(Plain-text document sources)
━━━━━━━━━━━━━━━━
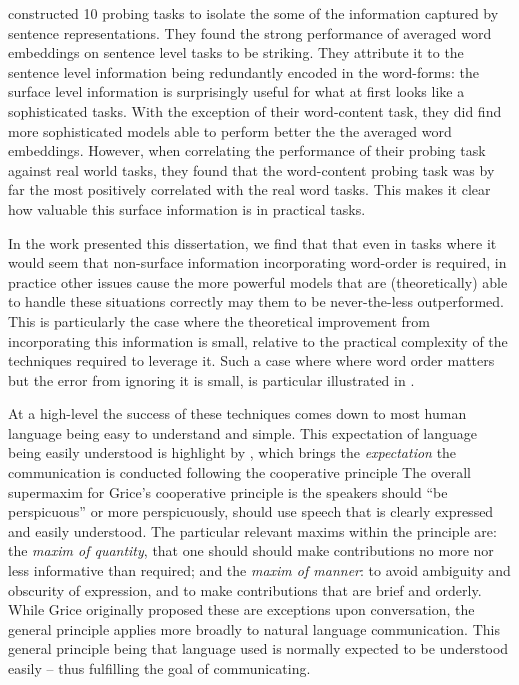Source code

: \documentclass{book}
\begin{document}
\citet{ac2018probingsentencevectors} constructed 10 probing tasks to isolate the some of the information captured by sentence representations.
They found the strong performance of averaged word embeddings on sentence level tasks to be striking.
They attribute it to the sentence level information being redundantly encoded in the word-forms: the surface level information is surprisingly useful for what at first looks like a sophisticated tasks.
With the exception of their word-content task, they did find more sophisticated models able to perform better the the averaged word embeddings.
However, when correlating the performance of their probing task against real world tasks,
they found that the word-content probing task was by far the most positively correlated with the real word tasks.
This makes it clear how valuable this surface information is in practical tasks.



In the work presented this dissertation, 
we find that that even in tasks where it would seem that non-surface information incorporating word-order is required,
in practice other issues cause the more powerful models that are (theoretically) able to handle these situations correctly may them to be never-the-less outperformed.
This is particularly the case where the theoretical improvement from incorporating this information is small, relative to the practical complexity of the techniques required to leverage it.
Such a case where where word order matters but the error from ignoring it is small, is particular illustrated in .

At a high-level the success of these techniques comes down to most human language being easy to understand and simple.
This expectation of language being easily understood is highlight by \citep{grice1975logic}, which brings the \emph{expectation} the communication is conducted following the cooperative principle
The overall supermaxim for Grice's cooperative principle is the speakers should ``be perspicuous'' or more perspicuously, should use speech that is clearly expressed and easily understood.
The particular relevant maxims within the principle are:
the \emph{maxim of quantity}, that one should should make contributions no more nor less informative than required;
and the \emph{maxim of manner}: to avoid ambiguity and obscurity of expression, and to make contributions that are brief and orderly.
While Grice originally proposed these are exceptions upon conversation, the general principle applies more broadly to natural language communication.
This general principle being that language used is normally expected to be understood easily -- thus fulfilling the goal of communicating.
\end{document}
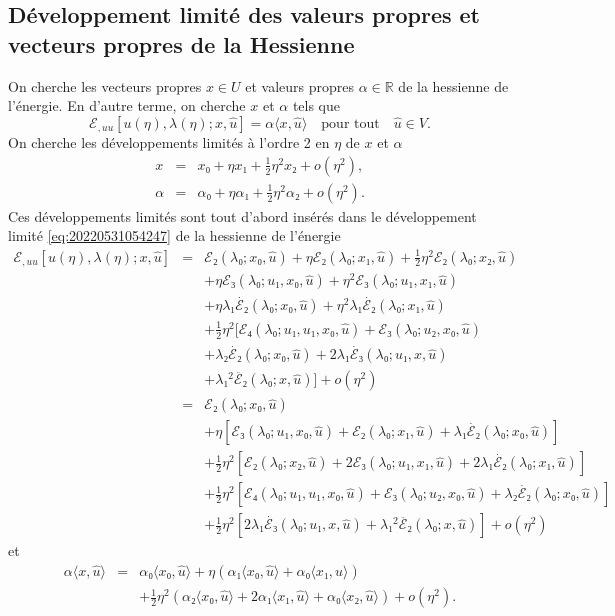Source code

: \documentclass[12pt, final]{amsart}
\theoremstyle{definition}
\newcommand{\reals}{\mathbb{R}}
\begin{document}
\subsection{Développement limité des valeurs propres et vecteurs
propres de la Hessienne}

On cherche les vecteurs propres \(x∈U\) et valeurs propres \(α \in \reals\) de la hessienne de l'énergie. En d'autre terme, on cherche \(x\) et \(α\) tels que
\begin{equation}
 ℰ_{, u u} [u(η), λ(η); x, \hat{u}] =
 α 〈 x, \hat{u} 〉 \quad \text{pour tout} \quad \hat{u} \in
 V.
\end{equation}
On cherche les développements limités à l'ordre 2 en \(η\) de \(x\) et \(α\)
\begin{eqnarray*}
 x & = & x₀ + η x₁ + \tfrac{1}{2} η^2 x₂ + o(η^2),\\
 α & = & α₀ + η α₁ + \tfrac{1}{2} η^2 α₂ + o
 (η^2) .
\end{eqnarray*}
Ces développements limités sont tout d'abord insérés dans le développement limité \eqref{eq:20220531054247} de la hessienne de l'énergie
\begin{eqnarray*}
 ℰ_{, u u} [u(η), λ(η); x, \hat{u}] & = &
 ℰ₂(λ₀; x₀, \hat{u}) + η ℰ₂(λ₀ ;
 x₁, \hat{u}) + \tfrac{1}{2} η^2 ℰ₂(λ₀; x₂,
 \hat{u})\\
 & & + η ℰ₃(λ₀; u₁, x₀, \hat{u}) + η^2
 ℰ₃(λ₀; u₁, x₁, \hat{u})\\
 & & + η λ₁ \dot{ℰ₂}(λ₀; x₀, \hat{u}) +
 η^2 λ₁ \dot{ℰ₂}(λ₀; x₁, \hat{u})\\
 & & + \tfrac{1}{2} η^2 [ℰ₄(λ₀; u₁, u₁, x₀,
 \hat{u}) +ℰ₃(λ₀; u₂, x₀, \hat{u})\\
 & & + λ₂ \dot{ℰ₂}(λ₀; x₀, \hat{u}) + 2
 λ₁ \dot{ℰ₃}(λ₀; u₁, x, \hat{u})\\
 & & + λ₁^2 \ddot{ℰ₂}(λ₀; x, \hat{u})
 ] + o(η^2)\\
 & = & ℰ₂(λ₀; x₀, \hat{u})\\
 & & + η [ℰ₃(λ₀; u₁, x₀, \hat{u}) +ℰ₂
 (λ₀; x₁, \hat{u}) + λ₁ \dot{ℰ₂}(λ₀ ;
 x₀, \hat{u})]\\
 & & + \tfrac{1}{2} η^2 [ℰ₂(λ₀; x₂, \hat{u}) +
 2ℰ₃(λ₀; u₁, x₁, \hat{u}) + 2 λ₁
 \dot{ℰ₂}(λ₀; x₁, \hat{u})]\\
 & & + \tfrac{1}{2} η^2 [ℰ₄(λ₀; u₁, u₁, x₀,
 \hat{u}) +ℰ₃(λ₀; u₂, x₀, \hat{u}) + λ₂
 \dot{ℰ₂}(λ₀; x₀, \hat{u})]\\
 & & + \tfrac{1}{2} η^2 [2 λ₁ \dot{ℰ₃}(λ₀ ;
 u₁, x, \hat{u}) + λ₁^2 \ddot{ℰ₂}(λ₀; x,
 \hat{u})] + o(η^2)
\end{eqnarray*}
et
\begin{eqnarray*}
 α 〈 x, \hat{u} 〉 & = & α₀ 〈 x₀, \hat{u}
 〉 + η(α₁ 〈 x₀, \hat{u} 〉 + α₀ 〈
 x₁, \hat{u} 〉)\\
 & & + \tfrac{1}{2} η^2 (α₂ 〈 x₀, \hat{u} 〉 + 2
 α₁ 〈 x₁, \hat{u} 〉 + α₀ 〈 x₂, \hat{u}
 〉) + o(η^2) .
\end{eqnarray*}
\end{document}
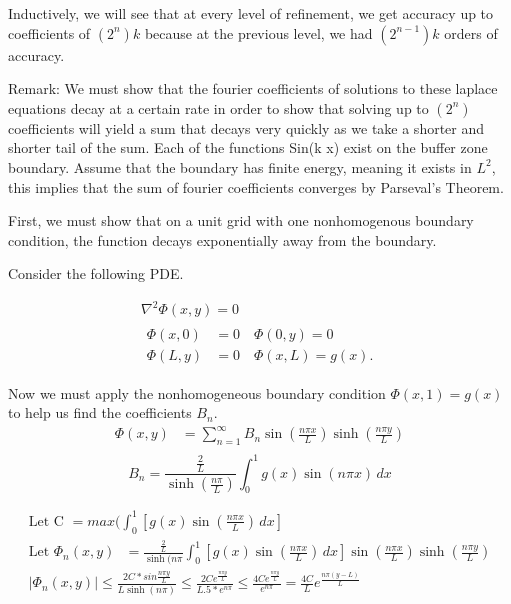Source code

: \documentclass[12pt]{article}
\begin{document}
    Inductively, we will see that at every level of refinement, we get accuracy up to coefficients of $(2^n) k$ because at the previous level, we had $(2^{n-1}) k$ orders of accuracy.
    
    Remark: We must show that the fourier coefficients of solutions to these laplace equations decay at a certain rate in order to show that solving up to $(2^{n})$ coefficients will yield a sum that decays very quickly as we take a shorter and shorter tail of the sum. Each of the functions Sin(k x) exist on the buffer zone boundary. Assume that the boundary has finite energy, meaning it exists in $L^2$, this implies that the sum of fourier coefficients converges by Parseval's Theorem. 
    
    First, we must show that on a unit grid with one nonhomogenous boundary condition, the function decays exponentially away from the boundary. 
    
    Consider the following PDE. 
    
 \begin{gather}
\nabla^2 \Phi (x,y) = 0 \label{laplaceexstate}\\
\begin{split}
\Phi(x,0) &= 0 \quad \Phi(0,y) = 0 \\
\Phi(L,y) &= 0 \quad \Phi(x,L) = g(x). \label{laplaceexboundary}
\end{split}
\end{gather}    

Now we must apply the nonhomogeneous boundary condition $\Phi(x,1) = g(x)$ to help us find the coefficients $B_n$.
\begin{align*}
\Phi(x,y)  &= \sum_{n=1}^{\infty} B_n \sin(\frac{n\pi x}{L}) \sinh(\frac{n\pi y}{L}) \\
\end{align*}
\begin{equation}
B_n = \frac{\frac{2}{L}}{\sinh(\frac{n\pi}{L})} \int_0^1 g(x) \sin(n\pi x) \, dx
\end{equation}

\begin{align*}
\text{Let C }= max(\int_0^1 [g(x) \sin(\frac{n\pi x}{L}) \, dx]\\
\text{Let $\Phi_n(x, y)$ }=  \frac{\frac{2}{L}}{\sinh(n\pi}\int_0^1 [g(x) \sin(\frac{n\pi x}{L}) \, dx] \sin(\frac{n\pi x}{L}) \sinh(\frac{n\pi y}{L})\\
|\Phi_n(x, y)| \leq \frac{2C*sin \frac{n \pi y}{L}}{L\sinh(n\pi)} \leq \frac{2C e^{\frac{n \pi y}{L}}}{L.5*e^{n \pi}} \leq \frac{4C e^{\frac{n \pi y}{L}}}{e^{n \pi}} = \frac{4C}{L} e^\frac{{n \pi (y-L)}}{L}
\end{align*}
\end{document}
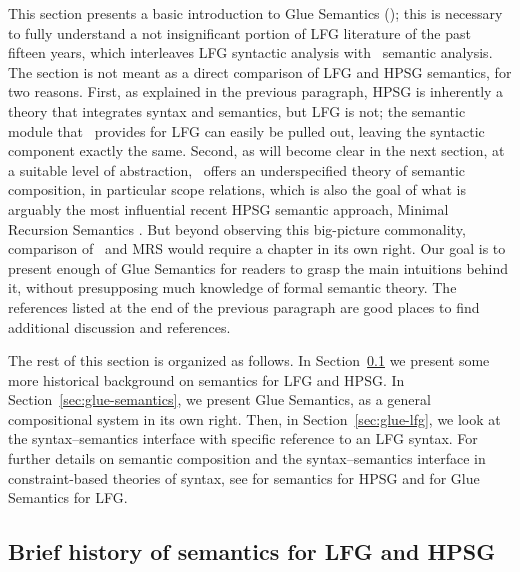 This section presents a basic introduction to Glue Semantics (\glue); this is necessary to fully understand a not insignificant portion of LFG literature of the past fifteen years, which  interleaves LFG syntactic analysis with \glue\ semantic analysis. The section is not meant as a direct comparison of LFG and HPSG semantics, for two reasons. First, as explained in the previous paragraph, HPSG is inherently a theory that integrates syntax and semantics, but LFG is not; the semantic module that \glue\ provides for LFG can easily be pulled out, leaving the syntactic component exactly the same.  Second, as will become clear in the next section, at a suitable level of abstraction, \glue\ offers an underspecified theory of semantic composition, in particular scope relations, which is also the goal of what is arguably the most influential recent HPSG semantic approach, Minimal Recursion Semantics \citep{copestake;ea05}. But beyond observing this big-picture commonality, comparison of \glue\ and MRS would require a chapter in its own right. 
Our goal is to present enough of Glue Semantics for readers to grasp the main intuitions behind it, without presupposing much knowledge of formal semantic theory.  The references listed at the end of the previous paragraph \citep[especially][]{dalrymple;ea19} are good places to find additional discussion and references.

The rest of this section is organized as follows. In Section~\ref{sec:background} we present some more historical background on semantics for LFG and HPSG.  In Section~\ref{sec:glue-semantics}, we present Glue Semantics, as a general compositional system in its own right. Then, in Section~\ref{sec:glue-lfg}, we look at the syntax--semantics interface with specific reference to an LFG syntax. For further details on semantic composition and the syntax--semantics interface in constraint-based theories of syntax, see  for semantics for HPSG and \citet{asudeh-lfg-glue} for Glue Semantics for LFG.

\subsection{Brief history of semantics for LFG and HPSG}
\label{sec:background}

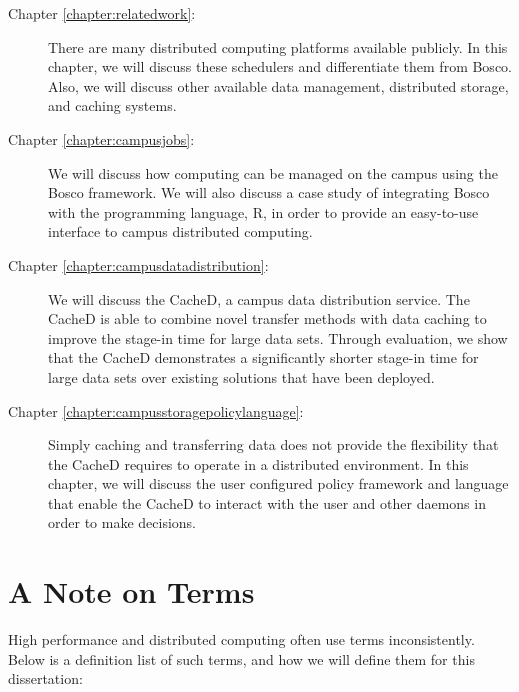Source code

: \begin{description}
	\item[Chapter \ref{chapter:relatedwork}:]  There are many distributed computing platforms available publicly.  In this chapter, we will discuss these schedulers and differentiate them from Bosco.  Also, we will discuss other available data management, distributed storage, and caching systems.
	
	\item[Chapter \ref{chapter:campusjobs}:] We will discuss how computing can be managed on the campus using the Bosco framework.  We will also discuss a case study of integrating Bosco with the programming language, R, in order to provide an easy-to-use interface to campus distributed computing.
	
	\item[Chapter \ref{chapter:campusdatadistribution}:] We will discuss the CacheD, a campus data distribution service.  The CacheD is able to combine novel transfer methods with data caching to improve the stage-in time for large data sets.  Through evaluation, we show that the CacheD demonstrates a significantly shorter stage-in time for large data sets over existing solutions that have been deployed.
	
	\item[Chapter \ref{chapter:campusstoragepolicylanguage}:]  
	Simply caching and transferring data does not provide the flexibility that the CacheD requires to operate in a distributed environment.  In this chapter, we will discuss the user configured policy framework and language that enable the CacheD to interact with the user and other daemons in order to make decisions.
\end{description}


\newpage
\section{A Note on Terms}
High performance and distributed computing often use terms inconsistently.  Below is a definition list of such terms, and how we will define them for this dissertation:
━━━━━━━━━━━━━━━━
### Directions for this task
Make a copy of each line in the records above that has the word "propres".

### Finished exercise
\subsection{Développement limité des valeurs propres et vecteurs
propres de la Hessienne}
On cherche les vecteurs propres \(x∈U\) et valeurs propres \(α \in \reals\) de la hessienne de l'énergie. En d'autre terme, on cherche \(x\) et \(α\) tels que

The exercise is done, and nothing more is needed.